[Data — start]

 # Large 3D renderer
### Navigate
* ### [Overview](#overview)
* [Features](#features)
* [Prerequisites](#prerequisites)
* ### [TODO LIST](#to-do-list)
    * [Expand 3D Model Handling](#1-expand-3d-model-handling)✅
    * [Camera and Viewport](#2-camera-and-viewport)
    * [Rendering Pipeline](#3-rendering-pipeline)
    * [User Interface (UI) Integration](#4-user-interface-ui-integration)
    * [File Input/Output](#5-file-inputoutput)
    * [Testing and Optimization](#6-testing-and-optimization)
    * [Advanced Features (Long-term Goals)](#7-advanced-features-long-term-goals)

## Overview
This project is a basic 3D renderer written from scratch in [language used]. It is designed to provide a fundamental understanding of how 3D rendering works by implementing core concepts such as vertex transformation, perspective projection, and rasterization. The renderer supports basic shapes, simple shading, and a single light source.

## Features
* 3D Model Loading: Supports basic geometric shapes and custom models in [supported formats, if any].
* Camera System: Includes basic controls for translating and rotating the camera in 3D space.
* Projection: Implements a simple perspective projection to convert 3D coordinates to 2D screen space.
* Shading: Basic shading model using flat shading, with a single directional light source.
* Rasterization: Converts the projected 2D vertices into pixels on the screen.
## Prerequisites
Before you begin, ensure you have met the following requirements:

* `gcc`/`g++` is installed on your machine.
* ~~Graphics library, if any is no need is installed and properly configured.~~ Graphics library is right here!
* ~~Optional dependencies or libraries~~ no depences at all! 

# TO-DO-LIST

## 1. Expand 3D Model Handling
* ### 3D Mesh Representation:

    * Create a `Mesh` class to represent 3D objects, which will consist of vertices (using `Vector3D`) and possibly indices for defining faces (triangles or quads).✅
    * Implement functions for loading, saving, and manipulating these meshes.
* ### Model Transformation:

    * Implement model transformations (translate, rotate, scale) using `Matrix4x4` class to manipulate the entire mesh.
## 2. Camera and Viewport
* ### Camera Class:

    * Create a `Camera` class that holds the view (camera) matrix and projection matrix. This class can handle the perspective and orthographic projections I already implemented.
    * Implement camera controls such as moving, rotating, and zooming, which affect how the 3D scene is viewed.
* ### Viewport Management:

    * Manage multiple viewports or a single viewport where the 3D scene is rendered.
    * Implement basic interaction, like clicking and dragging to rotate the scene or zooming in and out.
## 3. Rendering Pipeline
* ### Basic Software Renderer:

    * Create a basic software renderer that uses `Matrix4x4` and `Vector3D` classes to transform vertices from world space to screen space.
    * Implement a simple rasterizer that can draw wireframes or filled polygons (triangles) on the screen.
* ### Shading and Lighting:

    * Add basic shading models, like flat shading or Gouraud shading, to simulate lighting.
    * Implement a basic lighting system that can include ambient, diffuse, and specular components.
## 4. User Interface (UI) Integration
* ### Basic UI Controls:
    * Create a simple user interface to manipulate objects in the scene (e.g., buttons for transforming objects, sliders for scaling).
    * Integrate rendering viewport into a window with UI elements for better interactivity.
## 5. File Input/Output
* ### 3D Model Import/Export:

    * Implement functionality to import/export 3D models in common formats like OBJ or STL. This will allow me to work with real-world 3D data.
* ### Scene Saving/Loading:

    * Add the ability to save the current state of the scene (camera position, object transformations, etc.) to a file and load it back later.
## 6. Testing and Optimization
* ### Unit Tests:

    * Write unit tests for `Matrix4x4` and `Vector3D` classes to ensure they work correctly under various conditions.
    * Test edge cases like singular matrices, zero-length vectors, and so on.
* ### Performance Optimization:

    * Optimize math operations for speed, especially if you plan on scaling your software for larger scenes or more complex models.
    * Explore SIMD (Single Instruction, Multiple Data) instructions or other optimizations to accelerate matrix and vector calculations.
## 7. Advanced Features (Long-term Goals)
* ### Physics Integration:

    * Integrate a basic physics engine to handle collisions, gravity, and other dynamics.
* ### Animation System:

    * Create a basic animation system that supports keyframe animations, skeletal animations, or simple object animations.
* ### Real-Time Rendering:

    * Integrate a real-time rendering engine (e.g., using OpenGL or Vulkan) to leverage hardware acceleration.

[Data — finish]

### Task to complete:
Look through the entries above, and wherever a line holds the word "using", copy it.

### Written reply:
* Shading: Basic shading model using flat shading, with a single directional light source.
    * Create a `Mesh` class to represent 3D objects, which will consist of vertices (using `Vector3D`) and possibly indices for defining faces (triangles or quads).✅
    * Implement model transformations (translate, rotate, scale) using `Matrix4x4` class to manipulate the entire mesh.
    * Integrate a real-time rendering engine (e.g., using OpenGL or Vulkan) to leverage hardware acceleration.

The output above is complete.